Xavier Streisand

Naidoo und die Presse

  • Tobias Riegel
  • Lesedauer: 3 Min.

Den Popstar Xavier Naidoo muss man nicht verteidigen. Das übernehmen schon genug andere Leute - vom relativ intelligenten musikalischen Weggefährten bis zum rechten Facebook-Analphabeten. Außerdem ist der umstrittene neue Song »Marionetten« inhaltlicher und ästhetischer Schrott.
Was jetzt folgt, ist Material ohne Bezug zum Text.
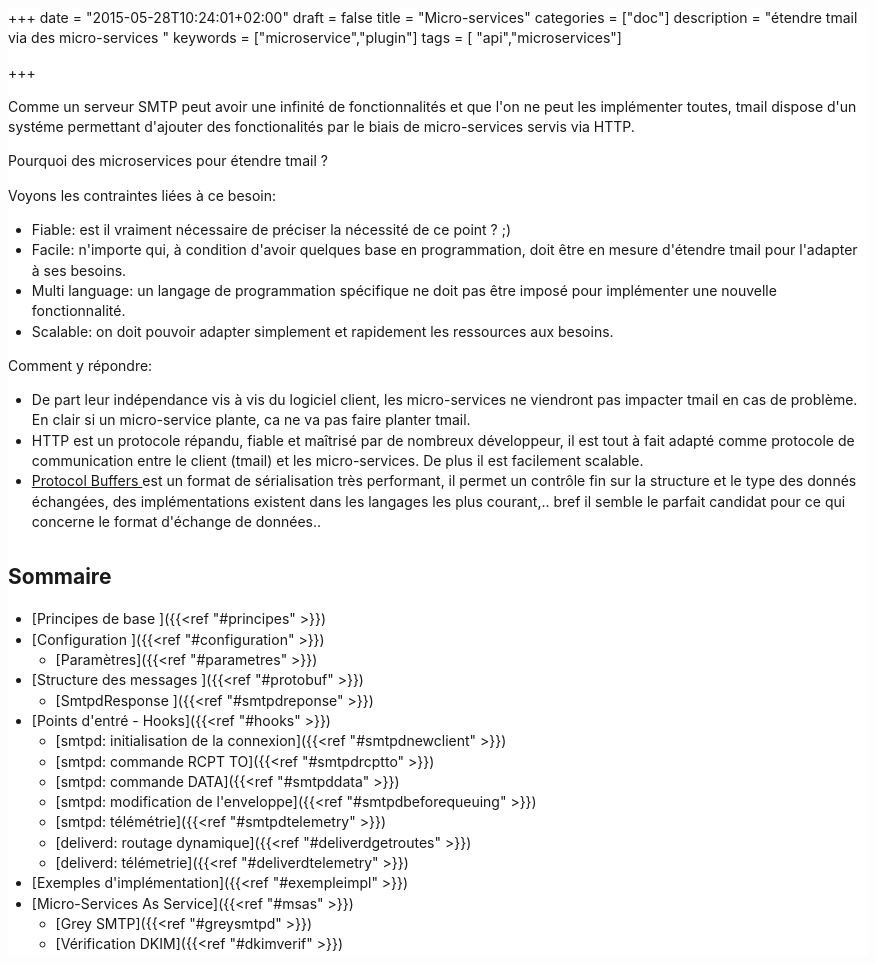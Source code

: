 +++
date = "2015-05-28T10:24:01+02:00"
draft = false
title = "Micro-services"
categories = ["doc"]
description = "étendre tmail via des micro-services "
keywords = ["microservice","plugin"]
tags = [ "api","microservices"]

+++

Comme un serveur SMTP peut avoir une infinité de fonctionnalités et que l'on ne peut les implémenter toutes, tmail dispose d'un systéme permettant d'ajouter des fonctionalités par le biais de micro-services servis via HTTP.



Pourquoi des microservices pour étendre tmail ?

Voyons les contraintes liées à ce besoin:

* Fiable: est il vraiment nécessaire de préciser la nécessité de ce point ? ;)
* Facile: n'importe qui, à condition d'avoir quelques base en programmation, doit être en mesure d'étendre tmail pour l'adapter à ses besoins.
* Multi language: un langage de programmation spécifique ne doit pas être  imposé pour implémenter une nouvelle fonctionnalité.
* Scalable: on doit pouvoir adapter simplement et rapidement les ressources aux besoins.

Comment y répondre:

* De part leur indépendance vis à vis du logiciel client, les micro-services ne viendront pas impacter tmail en cas de problème. En clair si un micro-service plante, ca ne va pas faire planter tmail.
* HTTP est un protocole répandu, fiable et maîtrisé par de nombreux développeur, il est tout à fait adapté comme protocole de communication entre le client (tmail) et les micro-services. De plus il est facilement scalable.
* <a href="https://developers.google.com/protocol-buffers/" target="_blank" title="Protocol Buffers"> Protocol Buffers </a> est un format de sérialisation très performant, il permet un contrôle fin sur la structure et le type des donnés échangées, des implémentations existent dans les langages les plus courant,.. bref il semble le parfait candidat pour ce qui concerne le format d'échange de données..


## Sommaire

* [Principes de base ]({{<ref "#principes" >}})
* [Configuration ]({{<ref "#configuration" >}})
	* [Paramètres]({{<ref "#parametres" >}})
* [Structure des messages ]({{<ref "#protobuf" >}})
	* [SmtpdResponse ]({{<ref "#smtpdreponse" >}})
* [Points d'entré - Hooks]({{<ref "#hooks" >}})
	* [smtpd: initialisation de la connexion]({{<ref "#smtpdnewclient" >}})
	* [smtpd: commande RCPT TO]({{<ref "#smtpdrcptto" >}})
	* [smtpd: commande DATA]({{<ref "#smtpddata" >}})
	* [smtpd: modification de l'enveloppe]({{<ref "#smtpdbeforequeuing" >}})
	* [smtpd: télémétrie]({{<ref "#smtpdtelemetry" >}})
	* [deliverd: routage dynamique]({{<ref "#deliverdgetroutes" >}})
	* [deliverd: télémetrie]({{<ref "#deliverdtelemetry" >}})
* [Exemples d'implémentation]({{<ref "#exempleimpl" >}})
* [Micro-Services As Service]({{<ref "#msas" >}})
	* [Grey SMTP]({{<ref "#greysmtpd" >}})
	* [Vérification DKIM]({{<ref "#dkimverif" >}})
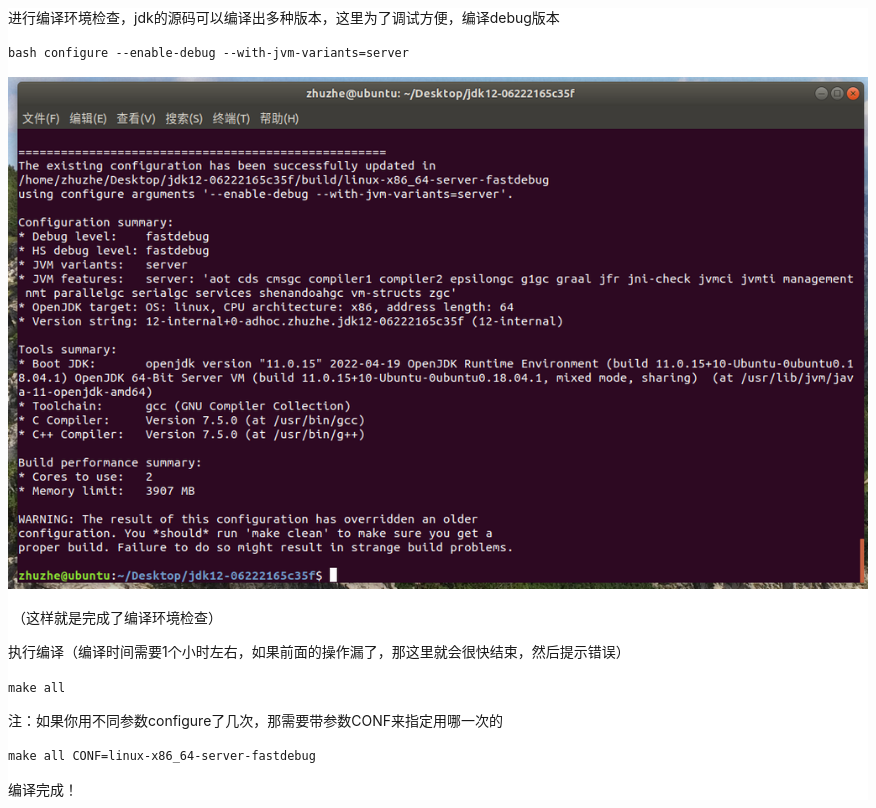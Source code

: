 进行编译环境检查，jdk的源码可以编译出多种版本，这里为了调试方便，编译debug版本

```shell
bash configure --enable-debug --with-jvm-variants=server
```

![image-20220531232024189](编译jdk12.assets/image-20220531232024189.png)

​																									（这样就是完成了编译环境检查）

执行编译（编译时间需要1个小时左右，如果前面的操作漏了，那这里就会很快结束，然后提示错误）

```shell
make all
```

注：如果你用不同参数configure了几次，那需要带参数CONF来指定用哪一次的

```shell
make all CONF=linux-x86_64-server-fastdebug
```

编译完成！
Interessant sind im Zusammenhang mit dem grotesk aufgeblasenen »Konflikt«, der gerade in einem »Krisentreffen« von Naidoo mit Politikern gipfelte, aber zwei Dinge: zum einen die Motivation des krude christlich-exhibitionistischen Künstlers, sich immer wieder ohne Not und sehenden Auges in den Shitstorm zu werfen. Zum anderen die Heuchelei einiger seiner nun überschäumenden Kritiker.

Nebenbei kann man noch einen perfekten Streisand-Effekt feststellen: Auch Menschen, die nie in die »Gefahr« geraten wären, dem schlichten Text von »Marionetten« ausgesetzt zu werden, bekommen das Werk seit Tagen in allen großen Medien um die Ohren gehauen, vorgebetet, verteufelt oder spitzfindig analysiert. Naidoo bekommt - so wie schon Trump und Petry - den ganz großen Medienbahnhof seiner angeblichen Gegner (und nun auch noch im »nd«...). Überraschung: Sein Album steht nach so viel Schützenhilfe durch seine »Kritiker« in den Charts auf Platz sieben.

Das neue Lied wurde allerorten ausgiebig als »mindestens rechtspopulistisch« (dpa) beschimpft, während Naidoo sich stur gegen diese Zuschreibung wehrt: »Dass ich weder rassistisch noch rechtspopulistisch bin, bedarf für mich eigentlich keiner (erneuten) Erwähnung«, schreibt er aktuell auf Facebook. Und tatsächlich ist das von Naidoo gezeichnete billige Klischee von Politikern, die von Finsterlingen instrumentalisiert werden, doch (auch) ein linkes. Ganz ins Abseits stellt sich Naidoo jedoch spätestens mit dem Verweis auf »Pizzagate«, eine Räuberpistole um einen angeblichen Eliten-Kinderporno-Ring, von der sich sogar Mit-Erfinder Alex Jones (»Infowars«) distanziert hat.

Trotzdem: Ein Land, zu dessen erfolgreichsten Pop-Acts die Böhsen Onkelz oder Bushido gehören, sollte den Blödsinn eines Naidoo locker aushalten - so denkt man. Die (wiederholte) groteske Hysterie um ihn nährt darum den Verdacht, dass es weniger Naidoos angeblicher Rassismus ist, der so erregt, als seine krude Systemkritik - auch wenn die rein antistaatlich also neoliberal ist.

Eine Sache hat die Naidoo-Medien-Farce aber deutlich gemacht: Wir leben in Zeiten, in denen Mannheims Oberbürgermeister Peter Kurz von einer Popgruppe Aufklärung über »antistaatliche Aussagen« fordern kann - und keiner bricht in Gelächter aus, sondern jene Band versucht dann tatsächlich brav, dem Provinzpolitiker ihre Texte zu vermitteln.

Der Fall zeigt auch: Billige Hetze gegen »die Politiker« wie sie Naidoo in »Marionetten« praktiziert, ist für das Ausland reserviert. Im Falle des Putsches in der Ukraine oder aktuell in Venezuela nutzten und nutzen die großen deutschen Medien genau jene militante, antidemokratische Rhetorik, die sie nun Naidoo vorwerfen.